PROBLEM DETAILS
What is needed is an exact repetition of the lines from the first one in the data through the line with "mostra l’origine di tre alcaloidi.", with no pictures.

START EXERCISE MATERIAL

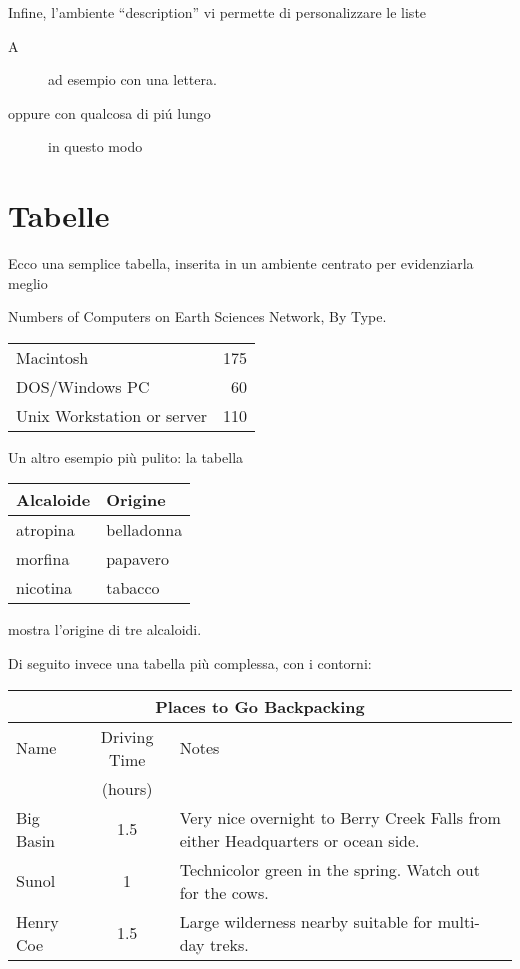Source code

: \documentclass[a4paper,11pt]{article}
\begin{document}
\noindent Infine, l'ambiente ``description'' vi permette di personalizzare le liste
\begin{description}
    \item[A] ad esempio con una lettera.
    \item[oppure con qualcosa di pi\'u lungo] in questo modo
\end{description}

\section{Tabelle}


Ecco una semplice tabella, inserita in un ambiente centrato per evidenziarla meglio

\begin{center}
Numbers of Computers on Earth Sciences Network, By Type.

\begin{tabular}{lr}
Macintosh   &   175 \\
DOS/Windows PC  &   60  \\
Unix Workstation or server  &   110 \\
\end{tabular}
\end{center}



Un altro esempio più pulito: la tabella
\begin{center}
\begin{tabular}{ll}
\toprule
Alcaloide & Origine \\
\midrule
atropina  & belladonna \\
morfina   & papavero \\
nicotina  & tabacco \\
\bottomrule
\end{tabular}
\end{center}
mostra l’origine di tre alcaloidi.


Di seguito invece una tabella più complessa, con i contorni:
\begin{center}
\begin{tabular}{|l|c|p{3.5in}|}
\hline
\multicolumn{3}{|c|}{Places to Go Backpacking}\\ \hline
Name&Driving Time&Notes\\
&(hours)&\\ 
\hline
Big Basin&1.5&Very nice overnight to Berry Creek Falls from
either Headquarters or ocean side.\\ 
\hline
Sunol&1&Technicolor green in the spring. Watch out for the cows.\\ \hline
Henry Coe&1.5&Large wilderness nearby suitable for multi-day treks.\\ \hline
\end{tabular}
\end{center}
\end{document}
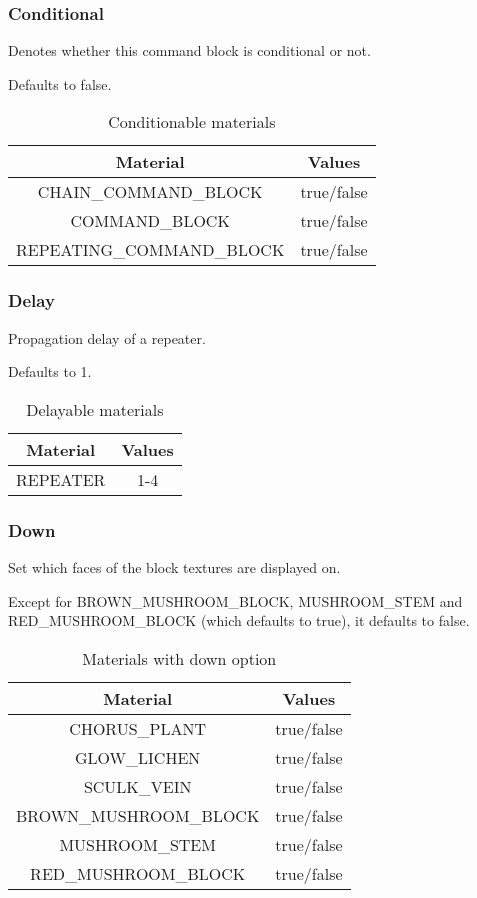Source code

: \subsubsection{Conditional}\label{spigot-types:conditional}
Denotes whether this command block is conditional or not.

Defaults to false.

\begin{table}[H]
	\centering
	\begin{tabular}{ |c|c| }
		\hline
		Material & Values \\
		\hline
		CHAIN\_COMMAND\_BLOCK & true/false \\
		COMMAND\_BLOCK & true/false \\
		REPEATING\_COMMAND\_BLOCK & true/false \\
		\hline
	\end{tabular}
	\caption{Conditionable materials}
\end{table}

\subsubsection{Delay}\label{spigot-types:delay}
Propagation delay of a repeater.

Defaults to 1.

\begin{table}[H]
	\centering
	\begin{tabular}{ |c|c| }
		\hline
		Material & Values \\
		\hline
		REPEATER & 1-4 \\
		\hline
	\end{tabular}
	\caption{Delayable materials}
\end{table}

\subsubsection{Down}
Set which faces of the block textures are displayed on.

Except for BROWN\_MUSHROOM\_BLOCK, MUSHROOM\_STEM and RED\_MUSHROOM\_BLOCK (which defaults to true), it defaults to false.


\begin{table}[H]
	\centering
	\begin{tabular}{ |c|c| }
		\hline
		Material & Values \\
		\hline
		CHORUS\_PLANT & true/false \\
		GLOW\_LICHEN & true/false \\
		SCULK\_VEIN & true/false \\
		BROWN\_MUSHROOM\_BLOCK & true/false \\
		MUSHROOM\_STEM & true/false \\
		RED\_MUSHROOM\_BLOCK & true/false \\
		\hline
	\end{tabular}
	\caption{Materials with down option}
\end{table}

END EXERCISE MATERIAL

ANSWER TO THIS PROBLEM
Source code

: \documentclass[a4paper,11pt]{article}
\begin{document}
\noindent Infine, l'ambiente ``description'' vi permette di personalizzare le liste
\begin{description}
    \item[A] ad esempio con una lettera.
    \item[oppure con qualcosa di pi\'u lungo] in questo modo
\end{description}

\section{Tabelle}


Ecco una semplice tabella, inserita in un ambiente centrato per evidenziarla meglio

\begin{center}
Numbers of Computers on Earth Sciences Network, By Type.

\begin{tabular}{lr}
Macintosh   &   175 \\
DOS/Windows PC  &   60  \\
Unix Workstation or server  &   110 \\
\end{tabular}
\end{center}



Un altro esempio più pulito: la tabella
\begin{center}
\begin{tabular}{ll}
\toprule
Alcaloide & Origine \\
\midrule
atropina  & belladonna \\
morfina   & papavero \\
nicotina  & tabacco \\
\bottomrule
\end{tabular}
\end{center}
mostra l’origine di tre alcaloidi.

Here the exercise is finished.